Since the file isn't read in using slurp_file, that $ won't match
because the lines will end \r\n instead of \n.
cheers
andrew
--
Andrew Dunstan
EDB: https://www.enterprisedb.com
On Thu, Jun 24, 2021 at 10:26:18PM -0400, Andrew Dunstan wrote:
Since the file isn't read in using slurp_file, that $ won't match
because the lines will end \r\n instead of \n.

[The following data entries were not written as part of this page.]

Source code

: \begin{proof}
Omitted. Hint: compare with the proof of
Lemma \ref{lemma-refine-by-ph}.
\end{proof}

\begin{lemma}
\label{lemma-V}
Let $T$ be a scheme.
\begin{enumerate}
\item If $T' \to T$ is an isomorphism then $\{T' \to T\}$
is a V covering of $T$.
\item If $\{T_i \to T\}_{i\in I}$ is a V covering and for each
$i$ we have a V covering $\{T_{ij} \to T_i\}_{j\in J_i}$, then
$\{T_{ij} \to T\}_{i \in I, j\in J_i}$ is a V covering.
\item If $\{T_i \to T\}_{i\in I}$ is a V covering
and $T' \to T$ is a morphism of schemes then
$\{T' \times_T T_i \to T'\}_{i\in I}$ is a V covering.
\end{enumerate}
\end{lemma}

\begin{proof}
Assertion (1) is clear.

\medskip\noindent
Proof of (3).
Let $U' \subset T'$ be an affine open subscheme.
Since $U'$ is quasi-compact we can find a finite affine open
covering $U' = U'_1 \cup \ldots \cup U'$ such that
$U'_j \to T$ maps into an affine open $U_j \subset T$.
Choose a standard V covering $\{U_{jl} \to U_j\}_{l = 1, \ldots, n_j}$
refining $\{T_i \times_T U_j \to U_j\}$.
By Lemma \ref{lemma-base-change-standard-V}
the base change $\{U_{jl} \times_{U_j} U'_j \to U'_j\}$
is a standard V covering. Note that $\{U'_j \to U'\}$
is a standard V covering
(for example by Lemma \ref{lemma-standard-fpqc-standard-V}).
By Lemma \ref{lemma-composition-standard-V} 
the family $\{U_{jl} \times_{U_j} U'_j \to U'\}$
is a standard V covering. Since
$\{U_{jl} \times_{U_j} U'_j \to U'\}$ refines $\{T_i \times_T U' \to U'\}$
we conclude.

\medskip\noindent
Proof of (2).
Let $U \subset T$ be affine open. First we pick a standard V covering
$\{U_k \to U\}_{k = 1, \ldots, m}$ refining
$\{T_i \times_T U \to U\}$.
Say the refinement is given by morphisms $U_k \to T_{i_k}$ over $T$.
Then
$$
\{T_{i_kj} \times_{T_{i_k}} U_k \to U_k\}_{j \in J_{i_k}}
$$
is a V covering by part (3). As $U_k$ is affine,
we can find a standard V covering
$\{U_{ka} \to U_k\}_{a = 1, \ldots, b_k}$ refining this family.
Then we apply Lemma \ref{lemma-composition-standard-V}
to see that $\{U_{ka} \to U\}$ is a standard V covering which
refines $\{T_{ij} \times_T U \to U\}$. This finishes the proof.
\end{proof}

I did not remember this one with Msys, thanks. I am not sure that
there is any need for an eval block here actually once you remove
open()? What do you think about something like the attached?
--
Michael
Attachments:
pgbench-tap-fix.patchtext/x-diff; charset=us-asciiDownload
diff --git a/src/bin/pgbench/t/001_pgbench_with_server.pl b/src/bin/pgbench/t/001_pgbench_with_server.pl
index ff5b31d4df..a136e18b0e 100644
--- a/src/bin/pgbench/t/001_pgbench_with_server.pl
+++ b/src/bin/pgbench/t/001_pgbench_with_server.pl
@@ -1193,28 +1193,29 @@ sub check_pgbench_logs
my $log_number = 0;
for my $log (sort @logs)
{
- eval {
- open my $fh, '<', $log or die "$@";
- my @contents = <$fh>;
- my $clen = @contents;
- ok( $min <= $clen && $clen <= $max,
- "transaction count for $log ($clen)");
- my $clen_match = grep(/$re/, @contents);
- ok($clen_match == $clen, "transaction format for $prefix");
- # Show more information if some logs don't match
- # to help with debugging.
- if ($clen_match != $clen)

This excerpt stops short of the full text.